Having gone to many Paintclub nights myself, the excitement of creating a painting throughout a two hour class brings such an adrenaline rush and going through Paintclub’s six step creative process each time only adds to the experience, even when steps two, three, and four seem to last for an age. Smiling across at me, Aisling recounts “The thing we hear the most is ‘I can’t believe I painted that'” and feeling the support from the Paintclub community, in all the digital forms fulfills the key purpose of bringing the community together to celebrate each other’s success.

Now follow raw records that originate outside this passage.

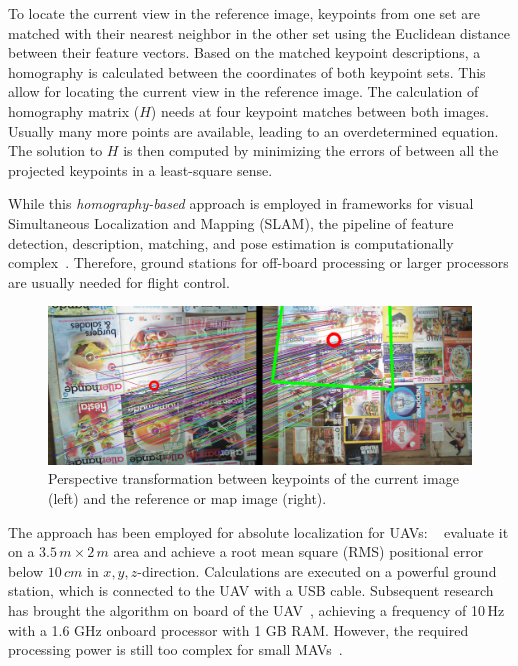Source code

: \documentclass{report}
\begin{document}
To locate the current view in the reference image, keypoints from one
set are matched with their nearest neighbor in the other set using the
Euclidean distance between their feature vectors. Based on the matched
keypoint descriptions, a homography is calculated between the
coordinates of both keypoint sets. This allow for locating the current
view in the reference image. The calculation of homography matrix
($H$) needs at four keypoint matches between both images. Usually many
more points are available, leading to an overdetermined equation. The
solution to $H$ is then computed by minimizing the errors of between
all the projected keypoints in a least-square sense.

While this \emph{homography-based} approach is employed in frameworks
for visual Simultaneous Localization and Mapping (SLAM), the pipeline
of feature detection, description, matching, and pose estimation is
computationally complex~\cite{kendall2015posenet}. Therefore, ground
stations for off-board processing or larger processors are usually
needed for flight control.


\begin{figure}[h!]
\begin{center}
\includegraphics[width=0.85\columnwidth]{sift}
\caption{{Perspective transformation between keypoints of the current
    image (left) and the reference or map image (right).%
  }}
\end{center}
\end{figure}

The approach has been employed for absolute localization for UAVs:
\citeauthor{blosch2010vision}~\cite{blosch2010vision} evaluate it on a
$3.5\,m \times 2\,m$ area and achieve a root mean square (RMS)
positional error below $10\,cm$ in $x,y,z$-direction. Calculations are
executed on a powerful ground station, which is connected to the UAV
with a USB cable. Subsequent research has brought the algorithm on
board of the UAV~\cite{achtelik2011onboard}, achieving a frequency of
10\,Hz with a 1.6 GHz onboard processor with 1 GB RAM. However, the
required processing power is still too complex for small
MAVs~\cite{de2009design}.
\end{document}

A community that doesn’t know each other by the tune of their voices but by the taps of encouragement on a keyboard, creating a space that has become a worthy contender for “something that makes peoples’ lives a bit easier”, something Aisling sees as a success in itself. Juggling this with keeping a good customer community relationship online is essential for Paintclub as they look forward to the future “we are focusing 100% of business online [for 2021]” Aisling says “so we have to find a way to create that community and grow it and find a way to make that connection” in order to connect with community members and diminish the barriers that the transition to technology platforms has brought with it. Aisling confirms that even when we do reach a stage of normal in the future Paintclub as a company will actively keep their online presence due to the amount of doors it has opened for the company during the past year.
The country recently acknowledged the anniversary of the first Covid-19 case in Ireland, a sad day for us as a people as we remember the year gone by. While our future ahead of this pandemic is still uncertain, a company like Paintclub shows the rejuvenation that can come from embracing the change that has been thrust upon us, awakening the creation of a community through online mediums.